Olympia, she said, was “not without sin in this matter.”

ESPN writer Chris Martin Palmer was also sympathetic to the demonstrators. When retweeting a photo of a Minneapolis building that had been set on fire, he had this brave message:

Burn it all down.

Oh, dear. Now both seem to have had a change of heart. This happened when their own private property was vandalized or merely threateed. There was quite a scene at Ms. Selby’s house:   

The black-clad group eventually marched up Capitol Way and into the South Capitol neighborhood to Olympia Mayor Cheryl Selby’s house. There, the group chanted “abolish the police,” and a person spray painted her front porch and door with “BLM.” A man with a flat, metal paddle-like object who was backed up by a line of cars told the group to leave, threatening them if they didn’t.

Selby and her family were not home last night, but her neighbors began texting her when the protesters arrived at her house.

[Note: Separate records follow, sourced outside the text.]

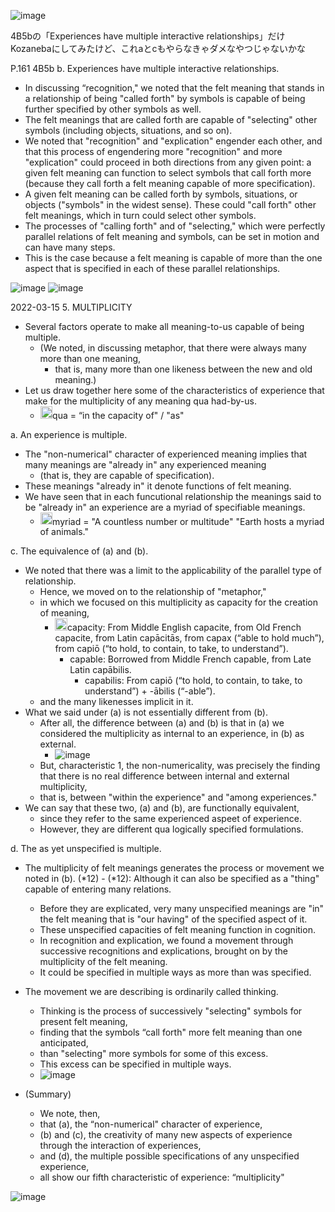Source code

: 
![image](https://gyazo.com/3d2f3a01b9f237a80cb9a405bc95c3bd/thumb/1000)

4B5bの「Experiences have multiple interactive relationships」だけKozanebaにしてみたけど、これaとcもやらなきゃダメなやつじゃないかな

P.161 4B5b
b. Experiences have multiple interactive relationships.
- In discussing “recognition," we noted that the felt meaning that stands in a relationship of being "called forth" by symbols is capable of being further specified by other symbols as well.
- The felt meanings that are called forth are capable of "selecting" other symbols (including objects, situations, and so on).
- We noted that "recognition" and "explication" engender each other, and that this process of engendering more "recognition" and more "explication" could proceed in both directions from any given point: a given felt meaning can function to select symbols that call forth more (because they call forth a felt meaning capable of more specification).
- A given felt meaning can be called forth by symbols, situations, or objects ("symbols" in the widest sense). These could "call forth" other felt meanings, which in turn could select other symbols.
- The processes of "calling forth" and of "selecting," which were perfectly parallel relations of felt meaning and symbols, can be set in motion and can have many steps.
- This is the case because a felt meaning is capable of more than the one aspect that is specified in each of these parallel relationships.


![image](https://gyazo.com/bb89a1385c184135163bd1c1af82d132/thumb/1000)
![image](https://gyazo.com/0e88b74b0a1d3e153728a92f23231449/thumb/1000)


2022-03-15
5. MULTIPLICITY
- Several factors operate to make all meaning-to-us capable of being multiple.
    - (We noted, in discussing metaphor, that there were always many more than one meaning,
        - that is, many more than one likeness between the new and old meaning.)
- Let us draw together here some of the characteristics of experience that make for the multiplicity of any meaning qua had-by-us.
    - <img src='https://scrapbox.io/api/pages/nishio/nishio/icon' alt='nishio.icon' height="19.5"/>qua = “in the capacity of" / "as"

a. An experience is multiple.
- The "non-numerical" character of experienced meaning implies that many meanings are "already in" any experienced meaning
    - (that is, they are capable of specification).
- These meanings "already in" it denote functions of felt meaning.
- We have seen that in each funcutional relationship the meanings said to be "already in" an experience are a myriad of specifiable meanings.
    - <img src='https://scrapbox.io/api/pages/nishio/nishio/icon' alt='nishio.icon' height="19.5"/>myriad = "A countless number or multitude" "Earth hosts a myriad of animals."

c. The equivalence of (a) and (b).
- We noted that there was a limit to the applicability of the parallel type of relationship.
    - Hence, we moved on to the relationship of "metaphor,"
    - in which we focused on this multiplicity as capacity for the creation of meaning,
        - <img src='https://scrapbox.io/api/pages/nishio/nishio/icon' alt='nishio.icon' height="19.5"/>capacity: From Middle English capacite, from Old French capacite, from Latin capācitās, from capax (“able to hold much”), from capiō (“to hold, to contain, to take, to understand”).
            - capable: Borrowed from Middle French capable, from Late Latin capābilis.
                - capabilis: From capiō (“to hold, to contain, to take, to understand”) +‎ -ābilis (“-able”).
    - and the many likenesses implicit in it.
- What we said under (a) is not essentially different from (b).
    - After all, the difference between (a) and (b) is that in (a) we considered the multiplicity as internal to an experience, in (b) as external.
        - ![image](https://gyazo.com/ddfae364d3d3c57ec778c004efe03772/thumb/1000)
    - But, characteristic 1, the non-numericality, was precisely the finding that there is no real difference between internal and external multiplicity,
    - that is, between "within the experience" and "among experiences."
- We can say that these two, (a) and (b), are functionally equivalent,
    - since they refer to the same experienced aspeet of experience.
    - However, they are different qua logically specified formulations.

d. The as yet unspecified is multiple.
- The multiplicity of felt meanings generates the process or movement we noted in (b). (*12)
        - (*12): Although it can also be specified as a "thing" capable of entering many relations.
    - Before they are explicated, very many unspecified meanings are "in" the felt meaning that is "our having" of the specified aspect of it.
    - These unspecified capacities of felt meaning function in cognition.
    - In recognition and explication, we found a movement through successive recognitions and explications, brought on by the multiplicity of the felt meaning.
    - It could be specified in multiple ways as more than was specified.
- The movement we are describing is ordinarily called thinking.
    - Thinking is the process of successively "selecting" symbols for present felt meaning,
    - finding that the symbols “call forth" more felt meaning than one anticipated,
    - than "selecting" more symbols for some of this excess.
    - This excess can be specified in multiple ways.
    - ![image](https://gyazo.com/fd514a6b598a304f71e14590c39d0bdc/thumb/1000)

- (Summary)
    - We note, then,
    - that (a), the “non-numerical" character of experience,
    - (b) and (c), the creativity of many new aspects of experience through the interaction of experiences,
    - and (d),  the multiple possible specifications of any unspecified experience,
    - all show our fifth characteristic of experience: “multiplicity"

![image](https://gyazo.com/2a8b9e01e522cff66267c34941196697/thumb/1000)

Here is what Mayor Selby is saying now:

“I’m really trying to process this,” Selby told the newspaper Saturday, after the rioters’ Friday night spree left her front door and porch covered with spray-painted messages. “It’s like domestic terrorism. It’s unfair.

“It hurts when you’re giving so much to your community,” she added.

From what I can tell the demonstrators didn’t damage Mr. Palmer’s house but merely came a bit too close for his comfort. Alas, he was no longer quite so sympathetic:

“Get these animals TF out of my neighborhood,” Palmer wrote. “Go back to where you live.”

I have a question for Mayor Selby and Mr. Palmer: Why is your property more important than that of thousands of other people, many black owners of small businesses, who had scrimped and saved to build better lives?    

And aren’t small businesses that provide jobs and a texture for the community giving as much as Mayor Selby to their communities?